Sir Trevredyn Rashleigh Wynne (1853–1942) was the Managing Director of the Bengal-Nagpur Railway Company from 1915 until 1930 when he became Chairman. During his long career he expanded the length of the Indian Railways by more than 5 times its original size and had an influential share in the construction and management of Indian Railways.

==Career==

Wynne was the son of Llewelyn Wynne of Mold, Flintshire and was educated at Brighton College and the Royal Indian Engineering College, Coopers Hill.

Wynne first went out to India in 1874 as an assistant railway engineer in the Public Works Department. In 1887 he resigned from his position in government to join the Bengal-Nagpur Railway Company, which was formed in that year, as its chief engineer. During his time as chief engineer he carried out 2500 miles of lines.
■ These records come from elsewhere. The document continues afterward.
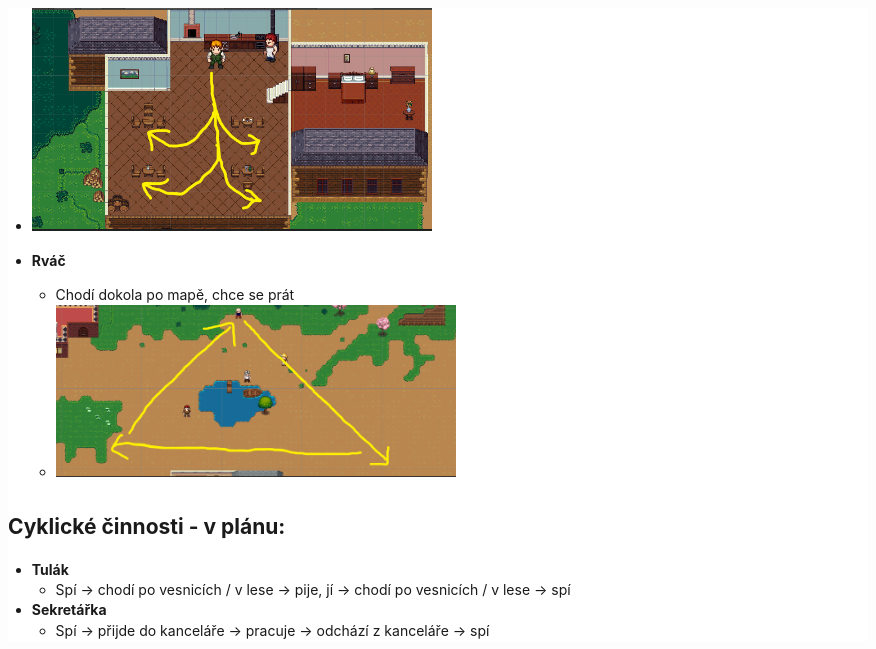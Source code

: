  -  <img width="400" alt="banka" src="images/waiter.png">
  
- **Rváč**
    - Chodí dokola po mapě, chce se prát
    -  <img width="400" alt="banka" src="images/thug.png">

  

## Cyklické činnosti - v plánu:
- **Tulák**
  - Spí -> chodí po vesnicích / v lese -> pije, jí -> chodí po vesnicích / v lese -> spí
- **Sekretářka**
  - Spí -> přijde do kanceláře -> pracuje -> odchází z kanceláře -> spí
  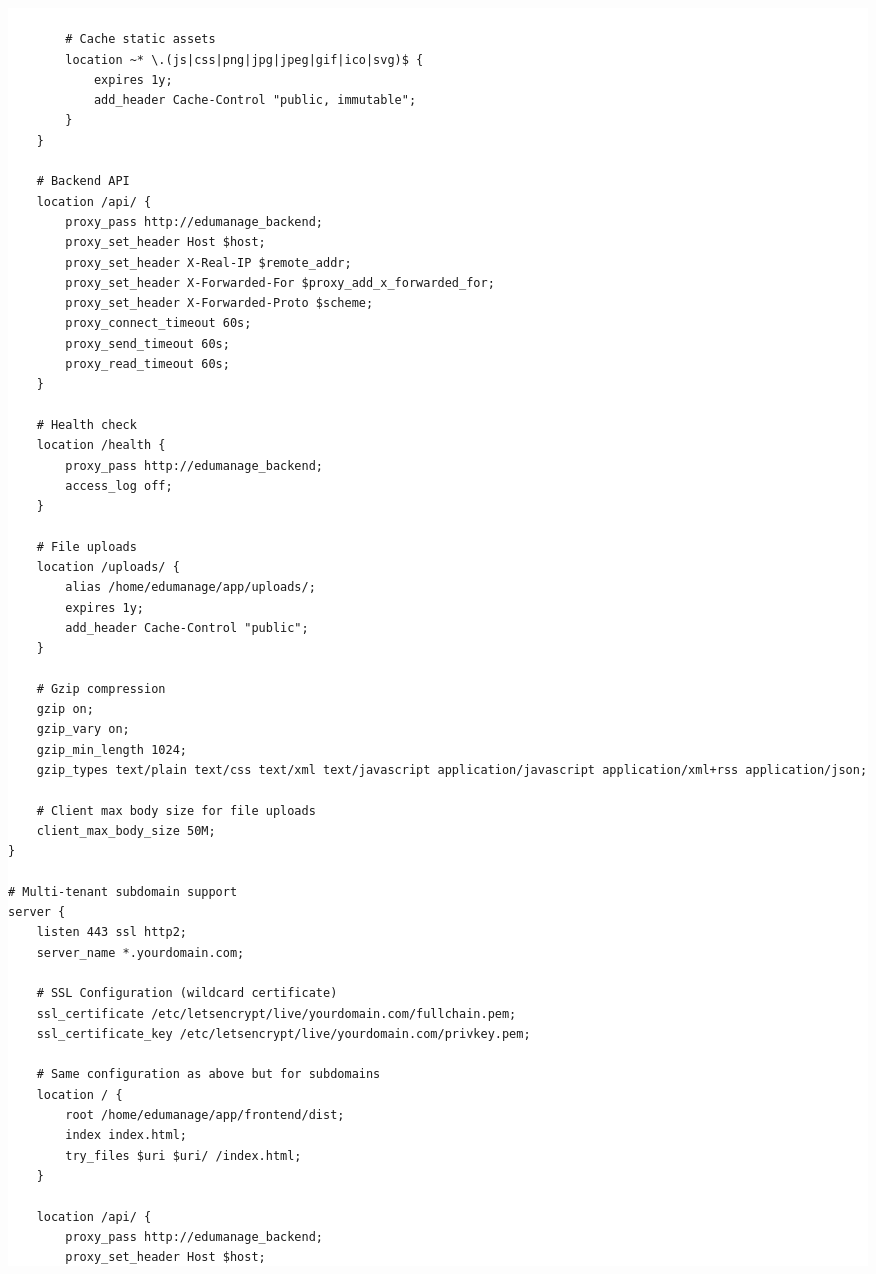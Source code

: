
 ```nginx
        
        # Cache static assets
        location ~* \.(js|css|png|jpg|jpeg|gif|ico|svg)$ {
            expires 1y;
            add_header Cache-Control "public, immutable";
        }
    }

    # Backend API
    location /api/ {
        proxy_pass http://edumanage_backend;
        proxy_set_header Host $host;
        proxy_set_header X-Real-IP $remote_addr;
        proxy_set_header X-Forwarded-For $proxy_add_x_forwarded_for;
        proxy_set_header X-Forwarded-Proto $scheme;
        proxy_connect_timeout 60s;
        proxy_send_timeout 60s;
        proxy_read_timeout 60s;
    }

    # Health check
    location /health {
        proxy_pass http://edumanage_backend;
        access_log off;
    }

    # File uploads
    location /uploads/ {
        alias /home/edumanage/app/uploads/;
        expires 1y;
        add_header Cache-Control "public";
    }

    # Gzip compression
    gzip on;
    gzip_vary on;
    gzip_min_length 1024;
    gzip_types text/plain text/css text/xml text/javascript application/javascript application/xml+rss application/json;

    # Client max body size for file uploads
    client_max_body_size 50M;
}

# Multi-tenant subdomain support
server {
    listen 443 ssl http2;
    server_name *.yourdomain.com;

    # SSL Configuration (wildcard certificate)
    ssl_certificate /etc/letsencrypt/live/yourdomain.com/fullchain.pem;
    ssl_certificate_key /etc/letsencrypt/live/yourdomain.com/privkey.pem;

    # Same configuration as above but for subdomains
    location / {
        root /home/edumanage/app/frontend/dist;
        index index.html;
        try_files $uri $uri/ /index.html;
    }

    location /api/ {
        proxy_pass http://edumanage_backend;
        proxy_set_header Host $host;
```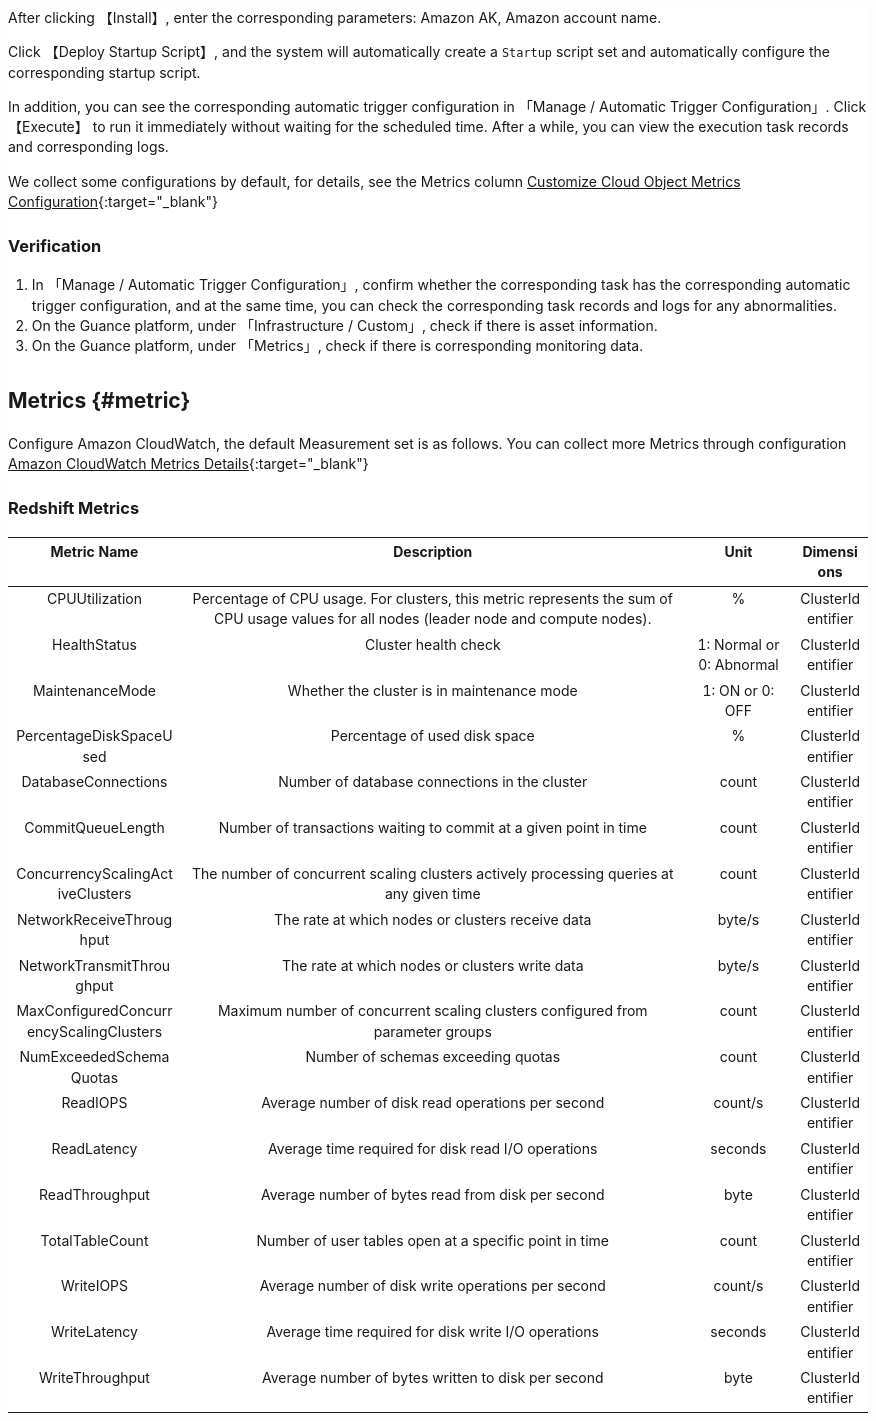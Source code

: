 After clicking 【Install】, enter the corresponding parameters: Amazon AK, Amazon account name.

Click 【Deploy Startup Script】, and the system will automatically create a `Startup` script set and automatically configure the corresponding startup script.

In addition, you can see the corresponding automatic trigger configuration in 「Manage / Automatic Trigger Configuration」. Click 【Execute】 to run it immediately without waiting for the scheduled time. After a while, you can view the execution task records and corresponding logs.



We collect some configurations by default, for details, see the Metrics column [Customize Cloud Object Metrics Configuration](https://func.guance.com/doc/script-market-guance-aws-cloudwatch/){:target="_blank"}


### Verification

1. In 「Manage / Automatic Trigger Configuration」, confirm whether the corresponding task has the corresponding automatic trigger configuration, and at the same time, you can check the corresponding task records and logs for any abnormalities.
2. On the Guance platform, under 「Infrastructure / Custom」, check if there is asset information.
3. On the Guance platform, under 「Metrics」, check if there is corresponding monitoring data.

## Metrics {#metric}
Configure Amazon CloudWatch, the default Measurement set is as follows. You can collect more Metrics through configuration [Amazon CloudWatch Metrics Details](https://docs.aws.amazon.com/zh_cn/redshift/latest/mgmt/metrics-listing.html){:target="_blank"}

### Redshift Metrics

| Metric Name | Description | Unit | Dimensions |
| :---: | :---: | :---: | :---: |
| CPUUtilization | Percentage of CPU usage. For clusters, this metric represents the sum of CPU usage values for all nodes (leader node and compute nodes). | % | ClusterIdentifier |
| HealthStatus | Cluster health check | 1: Normal or 0: Abnormal | ClusterIdentifier |
| MaintenanceMode | Whether the cluster is in maintenance mode | 1: ON or 0: OFF | ClusterIdentifier |
| PercentageDiskSpaceUsed | Percentage of used disk space | % | ClusterIdentifier |
| DatabaseConnections | Number of database connections in the cluster | count | ClusterIdentifier |
| CommitQueueLength | Number of transactions waiting to commit at a given point in time | count | ClusterIdentifier |
| ConcurrencyScalingActiveClusters | The number of concurrent scaling clusters actively processing queries at any given time | count | ClusterIdentifier |
| NetworkReceiveThroughput | The rate at which nodes or clusters receive data | byte/s | ClusterIdentifier |
| NetworkTransmitThroughput | The rate at which nodes or clusters write data | byte/s | ClusterIdentifier |
| MaxConfiguredConcurrencyScalingClusters | Maximum number of concurrent scaling clusters configured from parameter groups | count | ClusterIdentifier |
| NumExceededSchemaQuotas | Number of schemas exceeding quotas | count | ClusterIdentifier |
| ReadIOPS | Average number of disk read operations per second | count/s | ClusterIdentifier |
| ReadLatency | Average time required for disk read I/O operations | seconds | ClusterIdentifier |
| ReadThroughput | Average number of bytes read from disk per second | byte | ClusterIdentifier |
| TotalTableCount | Number of user tables open at a specific point in time | count | ClusterIdentifier |
| WriteIOPS | Average number of disk write operations per second | count/s | ClusterIdentifier |
| WriteLatency | Average time required for disk write I/O operations | seconds | ClusterIdentifier |
| WriteThroughput | Average number of bytes written to disk per second | byte | ClusterIdentifier |
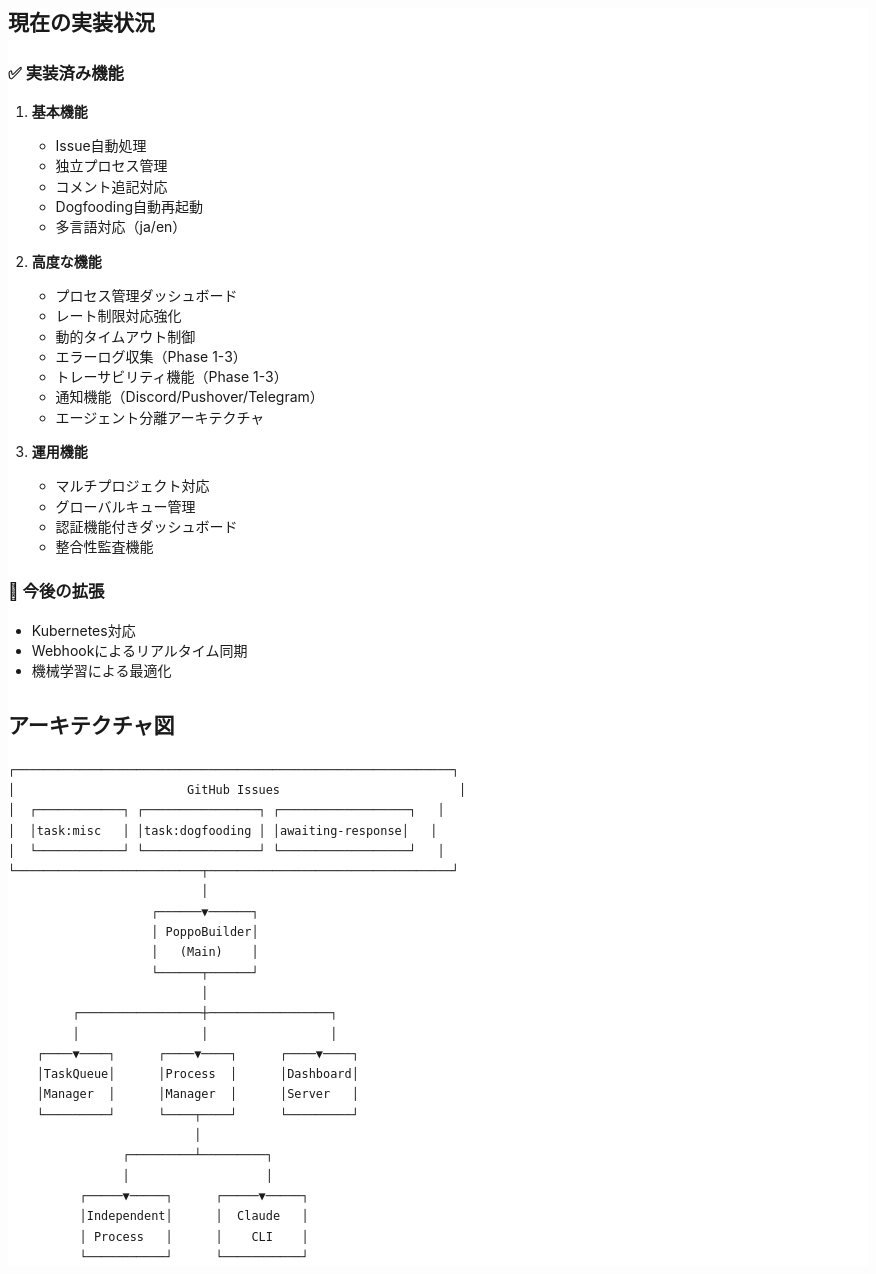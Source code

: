 ## 現在の実装状況

### ✅ 実装済み機能
1. **基本機能**
   - Issue自動処理
   - 独立プロセス管理
   - コメント追記対応
   - Dogfooding自動再起動
   - 多言語対応（ja/en）

2. **高度な機能**
   - プロセス管理ダッシュボード
   - レート制限対応強化
   - 動的タイムアウト制御
   - エラーログ収集（Phase 1-3）
   - トレーサビリティ機能（Phase 1-3）
   - 通知機能（Discord/Pushover/Telegram）
   - エージェント分離アーキテクチャ

3. **運用機能**
   - マルチプロジェクト対応
   - グローバルキュー管理
   - 認証機能付きダッシュボード
   - 整合性監査機能

### 🚧 今後の拡張
- Kubernetes対応
- Webhookによるリアルタイム同期
- 機械学習による最適化

## アーキテクチャ図

```
┌─────────────────────────────────────────────────────────────┐
│                        GitHub Issues                         │
│  ┌────────────┐ ┌────────────────┐ ┌──────────────────┐   │
│  │task:misc   │ │task:dogfooding │ │awaiting-response│   │
│  └────────────┘ └────────────────┘ └──────────────────┘   │
└──────────────────────────┬──────────────────────────────────┘
                           │
                    ┌──────▼──────┐
                    │ PoppoBuilder│
                    │   (Main)    │
                    └──────┬──────┘
                           │
         ┌─────────────────┼─────────────────┐
         │                 │                 │
    ┌────▼────┐      ┌────▼────┐      ┌────▼────┐
    │TaskQueue│      │Process  │      │Dashboard│
    │Manager  │      │Manager  │      │Server   │
    └─────────┘      └────┬────┘      └─────────┘
                          │
                ┌─────────┴─────────┐
                │                   │
          ┌─────▼─────┐      ┌─────▼─────┐
          │Independent│      │  Claude   │
          │ Process   │      │    CLI    │
          └───────────┘      └───────────┘
```
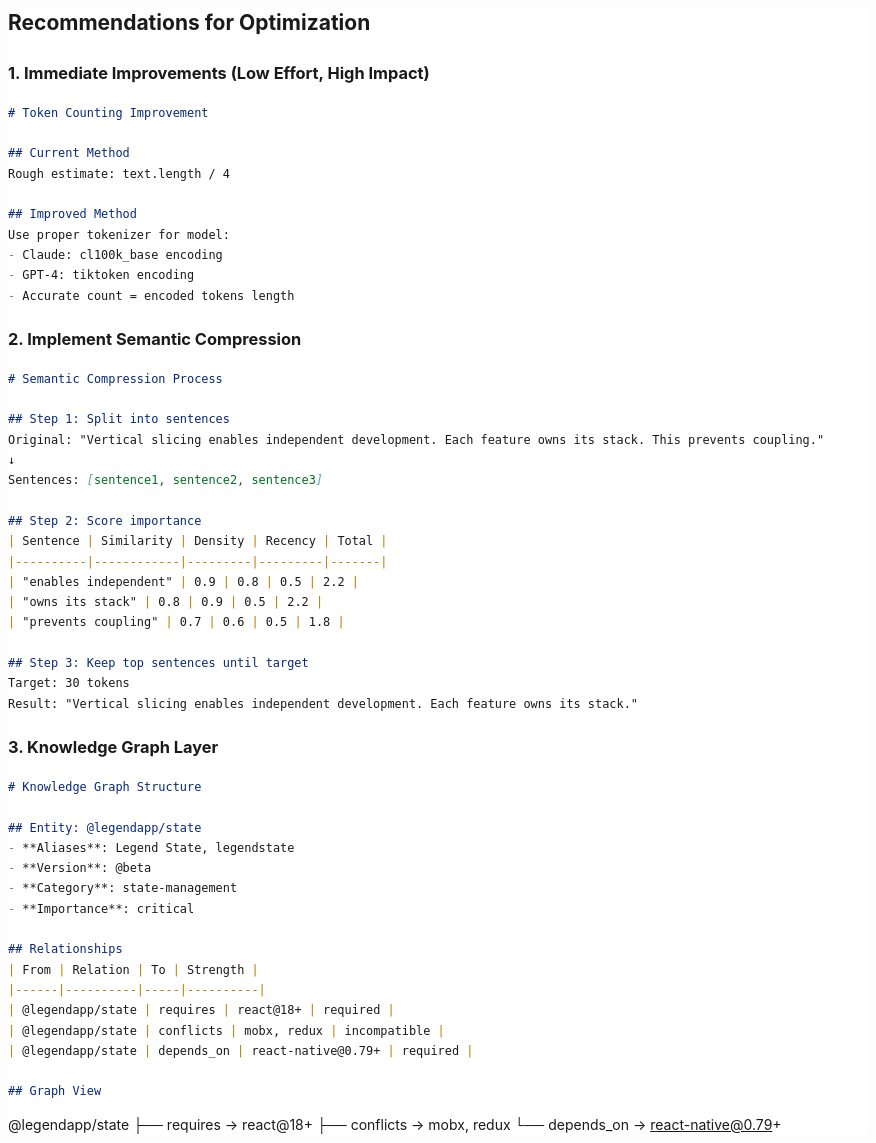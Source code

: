 ## Recommendations for Optimization

### 1. Immediate Improvements (Low Effort, High Impact)

```markdown
# Token Counting Improvement

## Current Method
Rough estimate: text.length / 4

## Improved Method
Use proper tokenizer for model:
- Claude: cl100k_base encoding
- GPT-4: tiktoken encoding
- Accurate count = encoded tokens length
```

### 2. Implement Semantic Compression

```markdown
# Semantic Compression Process

## Step 1: Split into sentences
Original: "Vertical slicing enables independent development. Each feature owns its stack. This prevents coupling."
↓
Sentences: [sentence1, sentence2, sentence3]

## Step 2: Score importance
| Sentence | Similarity | Density | Recency | Total |
|----------|------------|---------|---------|-------|
| "enables independent" | 0.9 | 0.8 | 0.5 | 2.2 |
| "owns its stack" | 0.8 | 0.9 | 0.5 | 2.2 |
| "prevents coupling" | 0.7 | 0.6 | 0.5 | 1.8 |

## Step 3: Keep top sentences until target
Target: 30 tokens
Result: "Vertical slicing enables independent development. Each feature owns its stack."
```

### 3. Knowledge Graph Layer

```markdown
# Knowledge Graph Structure

## Entity: @legendapp/state
- **Aliases**: Legend State, legendstate
- **Version**: @beta
- **Category**: state-management
- **Importance**: critical

## Relationships
| From | Relation | To | Strength |
|------|----------|-----|----------|
| @legendapp/state | requires | react@18+ | required |
| @legendapp/state | conflicts | mobx, redux | incompatible |
| @legendapp/state | depends_on | react-native@0.79+ | required |

## Graph View
```
@legendapp/state
├── requires → react@18+
├── conflicts → mobx, redux
└── depends_on → react-native@0.79+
In 1908 he was made President of the Railway Board of India and retired from the position in 1914 upon which he returned to England. In England Sir Wynne was appointed the Government Director of Indian Railway Companies at the India Office. Unfortunately the pull of India was too great and he returned to India the following year to become managing Director of the company he used to work for; Bengal-Nagpur Railway. He later became Chairman in 1930.

Sir Trevredyn Wynne received a number of decorations during his life. He was created a Companion of the Order of the Indian Empire (CIE) in the 1903 Durbar Honours, and promoted to a Knight Commander of the order (KCIE) in 1909. He was appointed a Knight Commander of the Star of India in 1911 and was a Knight of the Order of St. John of Jerusalem.

He held the Volunteer Decoration and was a member of the Institution of Civil Engineers and of the Institute of Transport.

Sir Trevredyn Wynne died at his home in Leatherhead on 28 June 1942 at the age of 88.

==Family==
Wynne married in 1906 Winifred Conduitt, the daughter of Henry Conduitt; they had one son.